# Christianity and Naziism



## Joe Keysor (Jul 3, 2005)

Has anyone else run across attempts to link Christianity to Naziism? Here are a couple of examples:
http://www.nobeliefs.com/henchmen.htm

http://www.stephenjaygould.org/ctrl/quotes_hitler.html

These are not just eccentric websites. A holocaust video checked out from the local library said that centuries of Christian antisemitism made the Jews Hitler's natural target. A major book on the Holocaust published by Oxford University Press (The Holocaust in Historical Context) admits that Naziism was hostile to and different from Christianity, but still says it was Christianity that started the problem by marginalizing and condemning the Jews.

This also came up often on a Jewish anti-Christian website (www.jewsforjudaism.com), a good place for some pre-evangelism.

Does anyone know of a Christian response to these charges and accusations?
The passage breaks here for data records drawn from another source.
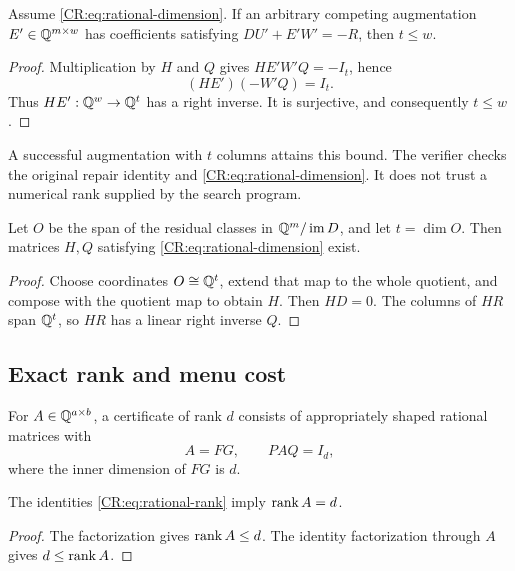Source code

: \begin{CRtheorem}\label{CR:thm:rational-lower}
Assume \eqref{CR:eq:rational-dimension}. If an arbitrary competing augmentation $E'\in\CRQ^{m\times w}$ has coefficients satisfying $DU'+E'W'=-R$, then $t\leq w$.
\end{CRtheorem}
\begin{proof}
Multiplication by $H$ and $Q$ gives $HE'W'Q=-I_t$, hence
\[
 (HE')(-W'Q)=I_t.
\]
Thus $HE':\CRQ^w\to\CRQ^t$ has a right inverse. It is surjective, and consequently $t\leq w$.
\end{proof}

A successful augmentation with $t$ columns attains this bound. The verifier checks the original repair identity and \eqref{CR:eq:rational-dimension}. It does not trust a numerical rank supplied by the search program.

\begin{CRproposition}
Let $O$ be the span of the residual classes in $\CRQ^m/\CRim D$, and let $t=\dim O$. Then matrices $H,Q$ satisfying \eqref{CR:eq:rational-dimension} exist.
\end{CRproposition}
\begin{proof}
Choose coordinates $O\cong\CRQ^t$, extend that map to the whole quotient, and compose with the quotient map to obtain $H$. Then $HD=0$. The columns of $HR$ span $\CRQ^t$, so $HR$ has a linear right inverse $Q$.
\end{proof}

\subsection{Exact rank and menu cost}
For $A\in\CRQ^{a\times b}$, a certificate of rank $d$ consists of appropriately shaped rational matrices with
\begin{equation}\label{CR:eq:rational-rank}
 A=FG,\qquad PAQ=I_d,
\end{equation}
where the inner dimension of $FG$ is $d$.

\begin{CRproposition}
The identities \eqref{CR:eq:rational-rank} imply $\CRrank A=d$.
\end{CRproposition}
\begin{proof}
The factorization gives $\CRrank A\leq d$. The identity factorization through $A$ gives $d\leq\CRrank A$.
\end{proof}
I wrote an essay myself and put it on the internet (www.bedfordgaol.com) - as far as i know nothing else has been written on the Holocaust from a biblical point of view. I would be glad to find out about some other responses to this. Luther has also been unjustly criticized and not defended enough as far as I know. 

Actually, Hitler's roots humanly speaking go back to the 19th century rejection of Christianity, not to the reformation or to Roman Palestine. Some German thinkers expressed the basic ideas of Naziism in the 19th century.


----------



## RamistThomist (Jul 3, 2005)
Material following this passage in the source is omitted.